## Exercise instructions
Lines holding the string "Количество": copy each one from the listing below.

## Records for processing

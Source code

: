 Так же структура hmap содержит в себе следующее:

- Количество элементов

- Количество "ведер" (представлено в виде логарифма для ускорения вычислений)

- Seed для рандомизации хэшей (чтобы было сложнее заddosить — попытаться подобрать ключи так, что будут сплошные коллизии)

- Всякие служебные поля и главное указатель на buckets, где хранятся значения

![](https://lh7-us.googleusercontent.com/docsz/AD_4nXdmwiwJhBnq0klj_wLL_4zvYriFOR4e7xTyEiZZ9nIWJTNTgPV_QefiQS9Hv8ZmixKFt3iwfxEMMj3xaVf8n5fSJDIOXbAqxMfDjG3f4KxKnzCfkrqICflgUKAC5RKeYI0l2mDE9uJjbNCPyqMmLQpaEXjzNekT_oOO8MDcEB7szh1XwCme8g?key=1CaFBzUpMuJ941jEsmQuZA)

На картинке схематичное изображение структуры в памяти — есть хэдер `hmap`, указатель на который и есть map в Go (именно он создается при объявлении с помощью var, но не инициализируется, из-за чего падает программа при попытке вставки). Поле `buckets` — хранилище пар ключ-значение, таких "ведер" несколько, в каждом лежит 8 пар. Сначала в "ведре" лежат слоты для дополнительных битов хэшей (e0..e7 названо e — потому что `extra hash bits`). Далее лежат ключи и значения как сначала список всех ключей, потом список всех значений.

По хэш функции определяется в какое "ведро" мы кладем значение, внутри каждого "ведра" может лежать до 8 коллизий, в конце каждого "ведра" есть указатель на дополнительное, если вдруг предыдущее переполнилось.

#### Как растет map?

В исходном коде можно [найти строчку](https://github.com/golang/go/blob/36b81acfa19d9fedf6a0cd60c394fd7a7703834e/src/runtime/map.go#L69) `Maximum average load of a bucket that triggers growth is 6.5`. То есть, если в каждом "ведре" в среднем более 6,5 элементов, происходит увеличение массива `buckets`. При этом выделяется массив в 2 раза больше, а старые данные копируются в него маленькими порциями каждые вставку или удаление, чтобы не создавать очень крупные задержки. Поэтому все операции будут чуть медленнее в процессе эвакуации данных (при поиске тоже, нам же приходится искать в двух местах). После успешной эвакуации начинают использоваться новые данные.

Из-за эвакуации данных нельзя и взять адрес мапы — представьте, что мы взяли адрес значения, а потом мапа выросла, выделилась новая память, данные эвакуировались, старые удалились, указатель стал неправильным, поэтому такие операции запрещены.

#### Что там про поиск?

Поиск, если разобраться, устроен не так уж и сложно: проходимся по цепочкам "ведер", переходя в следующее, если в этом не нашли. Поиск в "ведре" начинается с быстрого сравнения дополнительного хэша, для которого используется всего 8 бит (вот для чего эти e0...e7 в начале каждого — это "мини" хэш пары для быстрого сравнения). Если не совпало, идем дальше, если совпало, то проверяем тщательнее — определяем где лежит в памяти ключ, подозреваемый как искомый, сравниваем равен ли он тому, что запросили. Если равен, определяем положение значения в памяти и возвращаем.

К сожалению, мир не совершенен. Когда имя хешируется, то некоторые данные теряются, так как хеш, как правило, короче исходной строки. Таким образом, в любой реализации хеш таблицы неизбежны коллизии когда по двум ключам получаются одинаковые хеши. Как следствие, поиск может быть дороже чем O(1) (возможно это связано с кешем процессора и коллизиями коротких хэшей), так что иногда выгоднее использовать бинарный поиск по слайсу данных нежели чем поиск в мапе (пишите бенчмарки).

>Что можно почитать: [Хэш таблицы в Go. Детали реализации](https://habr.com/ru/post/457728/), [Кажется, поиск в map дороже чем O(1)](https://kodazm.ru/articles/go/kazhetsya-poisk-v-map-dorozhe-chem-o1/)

## Response to this task
- Количество элементов
- Количество "ведер" (представлено в виде логарифма для ускорения вычислений)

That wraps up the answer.